**Problem requirements**
Transcribe the entries below exactly; leave every image out.
=-=-=-=-=
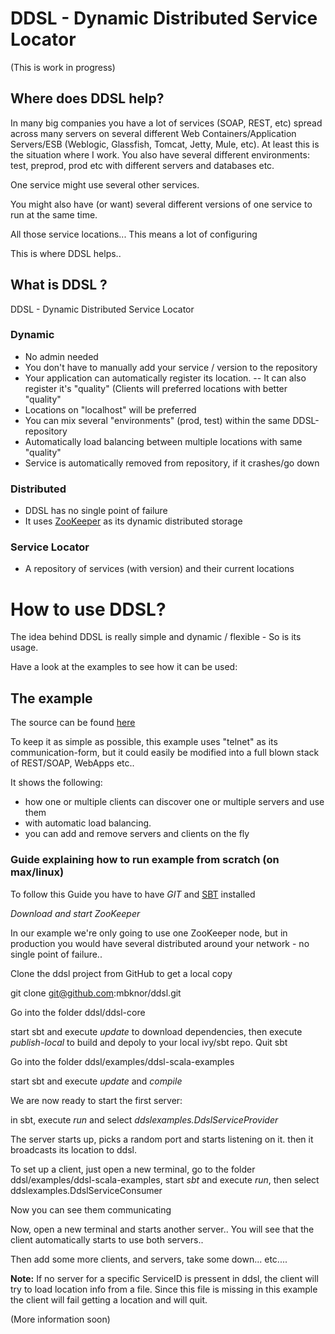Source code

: DDSL - Dynamic Distributed Service Locator
===================

(This is work in progress)


Where does DDSL help?
-------------------------

In many big companies you have a lot of services (SOAP, REST, etc) spread across many servers on 
several different Web Containers/Application Servers/ESB (Weblogic, Glassfish, Tomcat, Jetty, Mule, etc).
At least this is the situation where I work. You also have several different environments:
test, preprod, prod etc with different servers and databases etc.

One service might use several other services.

You might also have (or want) several different versions of one service to run at the same time.

All those service locations... This means a lot of configuring

This is where DDSL helps..


What is DDSL ?
------------------

DDSL - Dynamic Distributed Service Locator


### Dynamic ###

- No admin needed
- You don't have to manually add your service / version to the repository
- Your application can automatically register its location.
-- It can also register it's "quality" (Clients will preferred locations with better "quality"
- Locations on "localhost" will be preferred
- You can mix several "environments" (prod, test) within the same DDSL-repository
- Automatically load balancing between multiple locations with same "quality"
- Service is automatically removed from repository, if it crashes/go down

### Distributed ###

- DDSL has no single point of failure
- It uses [ZooKeeper](https://hadoop.apache.org/zookeeper/) as its dynamic distributed storage

### Service Locator ###

- A repository of services (with version) and their current locations

How to use DDSL?
====================

The idea behind DDSL is really simple and dynamic / flexible - So is its usage.

Have a look at the examples to see how it can be used:

The example
--------------------
The source can be found [here](https://github.com/mbknor/ddsl/tree/master/examples/ddsl-scala-examples/src/main/scala/ddslexamples)

To keep it as simple as possible, this example uses "telnet" as its communication-form, but it could easily be modified
into a full blown stack of REST/SOAP, WebApps etc..

It shows the following:

- how one or multiple clients can discover one or multiple servers and use them
- with automatic load balancing.
- you can add and remove servers and clients on the fly

### Guide explaining how to run example from scratch (on max/linux) ###

To follow this Guide you have to have *GIT* and [SBT](https://code.google.com/p/simple-build-tool/) installed

*Download and start ZooKeeper*

In our example we're only going to use one ZooKeeper node, but in production you would have several distributed around your network - no single point of failure..

Clone the ddsl project from GitHub to get a local copy

  git clone git@github.com:mbknor/ddsl.git

Go into the folder ddsl/ddsl-core

start sbt and execute *update* to download dependencies, then execute *publish-local* to build and depoly to your local ivy/sbt repo. Quit sbt

Go into the folder ddsl/examples/ddsl-scala-examples

start sbt and execute *update* and *compile*

We are now ready to start the first server:

in sbt, execute *run* and select *ddslexamples.DdslServiceProvider*

The server starts up, picks a random port and starts listening on it. then it broadcasts its location to ddsl.

To set up a client, just open a new terminal, go to the folder ddsl/examples/ddsl-scala-examples, start *sbt* and execute *run*, then select ddslexamples.DdslServiceConsumer

Now you can see them communicating

Now, open a new terminal and starts another server.. You will see that the client automatically starts to use both servers..

Then add some more clients, and servers, take some down... etc....

**Note:** If no server for a specific ServiceID is pressent in ddsl, the client will try to load location info from a file. Since this file is missing in this example the client will fail getting a location and will quit.


(More information soon)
=-=-=-=-=
**Expected output**
Source code

: DDSL - Dynamic Distributed Service Locator
===================

(This is work in progress)


Where does DDSL help?
-------------------------

In many big companies you have a lot of services (SOAP, REST, etc) spread across many servers on 
several different Web Containers/Application Servers/ESB (Weblogic, Glassfish, Tomcat, Jetty, Mule, etc).
At least this is the situation where I work. You also have several different environments:
test, preprod, prod etc with different servers and databases etc.

One service might use several other services.

You might also have (or want) several different versions of one service to run at the same time.

All those service locations... This means a lot of configuring

This is where DDSL helps..


What is DDSL ?
------------------

DDSL - Dynamic Distributed Service Locator


### Dynamic ###

- No admin needed
- You don't have to manually add your service / version to the repository
- Your application can automatically register its location.
-- It can also register it's "quality" (Clients will preferred locations with better "quality"
- Locations on "localhost" will be preferred
- You can mix several "environments" (prod, test) within the same DDSL-repository
- Automatically load balancing between multiple locations with same "quality"
- Service is automatically removed from repository, if it crashes/go down

### Distributed ###

- DDSL has no single point of failure
- It uses [ZooKeeper](https://hadoop.apache.org/zookeeper/) as its dynamic distributed storage

### Service Locator ###

- A repository of services (with version) and their current locations

How to use DDSL?
====================

The idea behind DDSL is really simple and dynamic / flexible - So is its usage.

Have a look at the examples to see how it can be used:

The example
--------------------
The source can be found [here](https://github.com/mbknor/ddsl/tree/master/examples/ddsl-scala-examples/src/main/scala/ddslexamples)

To keep it as simple as possible, this example uses "telnet" as its communication-form, but it could easily be modified
into a full blown stack of REST/SOAP, WebApps etc..

It shows the following:

- how one or multiple clients can discover one or multiple servers and use them
- with automatic load balancing.
- you can add and remove servers and clients on the fly

### Guide explaining how to run example from scratch (on max/linux) ###

To follow this Guide you have to have *GIT* and [SBT](https://code.google.com/p/simple-build-tool/) installed

*Download and start ZooKeeper*

In our example we're only going to use one ZooKeeper node, but in production you would have several distributed around your network - no single point of failure..

Clone the ddsl project from GitHub to get a local copy

  git clone git@github.com:mbknor/ddsl.git

Go into the folder ddsl/ddsl-core

start sbt and execute *update* to download dependencies, then execute *publish-local* to build and depoly to your local ivy/sbt repo. Quit sbt

Go into the folder ddsl/examples/ddsl-scala-examples

start sbt and execute *update* and *compile*

We are now ready to start the first server:

in sbt, execute *run* and select *ddslexamples.DdslServiceProvider*

The server starts up, picks a random port and starts listening on it. then it broadcasts its location to ddsl.

To set up a client, just open a new terminal, go to the folder ddsl/examples/ddsl-scala-examples, start *sbt* and execute *run*, then select ddslexamples.DdslServiceConsumer

Now you can see them communicating

Now, open a new terminal and starts another server.. You will see that the client automatically starts to use both servers..

Then add some more clients, and servers, take some down... etc....

**Note:** If no server for a specific ServiceID is pressent in ddsl, the client will try to load location info from a file. Since this file is missing in this example the client will fail getting a location and will quit.


(More information soon)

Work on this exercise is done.